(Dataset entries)

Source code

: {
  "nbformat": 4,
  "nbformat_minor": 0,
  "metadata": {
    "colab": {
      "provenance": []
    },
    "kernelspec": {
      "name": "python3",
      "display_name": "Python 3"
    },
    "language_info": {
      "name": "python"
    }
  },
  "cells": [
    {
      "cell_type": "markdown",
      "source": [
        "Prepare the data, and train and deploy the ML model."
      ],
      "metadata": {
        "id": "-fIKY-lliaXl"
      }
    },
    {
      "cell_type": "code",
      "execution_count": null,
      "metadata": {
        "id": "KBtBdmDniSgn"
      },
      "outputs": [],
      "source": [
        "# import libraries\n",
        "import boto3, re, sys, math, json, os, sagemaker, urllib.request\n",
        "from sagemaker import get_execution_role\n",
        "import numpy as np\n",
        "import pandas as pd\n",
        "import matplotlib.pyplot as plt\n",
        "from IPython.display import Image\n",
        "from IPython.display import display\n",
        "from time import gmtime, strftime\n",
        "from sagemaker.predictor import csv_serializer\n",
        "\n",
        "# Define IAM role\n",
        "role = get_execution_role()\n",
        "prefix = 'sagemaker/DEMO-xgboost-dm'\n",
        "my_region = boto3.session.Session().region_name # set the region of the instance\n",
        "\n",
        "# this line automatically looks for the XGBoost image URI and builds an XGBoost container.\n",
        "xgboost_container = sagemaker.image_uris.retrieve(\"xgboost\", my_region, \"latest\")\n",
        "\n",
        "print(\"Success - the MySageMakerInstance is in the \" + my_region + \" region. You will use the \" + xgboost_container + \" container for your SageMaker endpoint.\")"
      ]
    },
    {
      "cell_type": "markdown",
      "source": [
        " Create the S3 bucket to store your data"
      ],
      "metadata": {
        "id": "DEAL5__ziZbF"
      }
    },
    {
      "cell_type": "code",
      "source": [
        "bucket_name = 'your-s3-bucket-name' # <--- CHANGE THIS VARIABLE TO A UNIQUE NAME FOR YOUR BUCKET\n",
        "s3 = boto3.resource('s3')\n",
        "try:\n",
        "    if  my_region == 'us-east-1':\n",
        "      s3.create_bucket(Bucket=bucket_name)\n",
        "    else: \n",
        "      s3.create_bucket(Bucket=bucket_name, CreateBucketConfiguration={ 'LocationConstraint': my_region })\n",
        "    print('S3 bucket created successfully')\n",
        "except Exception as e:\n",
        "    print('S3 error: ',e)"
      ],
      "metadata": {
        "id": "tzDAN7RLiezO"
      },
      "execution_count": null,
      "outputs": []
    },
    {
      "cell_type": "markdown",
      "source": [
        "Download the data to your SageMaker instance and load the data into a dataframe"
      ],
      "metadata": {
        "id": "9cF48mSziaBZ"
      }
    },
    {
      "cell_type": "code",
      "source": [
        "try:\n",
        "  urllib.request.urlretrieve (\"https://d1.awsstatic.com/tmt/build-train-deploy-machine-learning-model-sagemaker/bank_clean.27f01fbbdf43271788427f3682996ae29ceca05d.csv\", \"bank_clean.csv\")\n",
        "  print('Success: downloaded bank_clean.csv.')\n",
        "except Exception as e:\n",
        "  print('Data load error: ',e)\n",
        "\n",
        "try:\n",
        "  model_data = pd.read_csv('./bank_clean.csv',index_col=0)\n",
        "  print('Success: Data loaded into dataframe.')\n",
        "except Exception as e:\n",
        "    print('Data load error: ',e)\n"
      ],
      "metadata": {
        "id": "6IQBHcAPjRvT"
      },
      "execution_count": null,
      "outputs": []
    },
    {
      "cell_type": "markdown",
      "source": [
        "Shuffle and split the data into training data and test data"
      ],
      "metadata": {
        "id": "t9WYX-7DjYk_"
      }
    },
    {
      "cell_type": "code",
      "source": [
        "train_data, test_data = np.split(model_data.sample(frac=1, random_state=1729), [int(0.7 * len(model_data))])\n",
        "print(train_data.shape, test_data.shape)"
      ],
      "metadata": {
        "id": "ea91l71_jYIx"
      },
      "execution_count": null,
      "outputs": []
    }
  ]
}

> **What is needed**:
For the data shown above, give the number of lines where the word "into" appears, and nothing else.

> **Finished exercise**:
3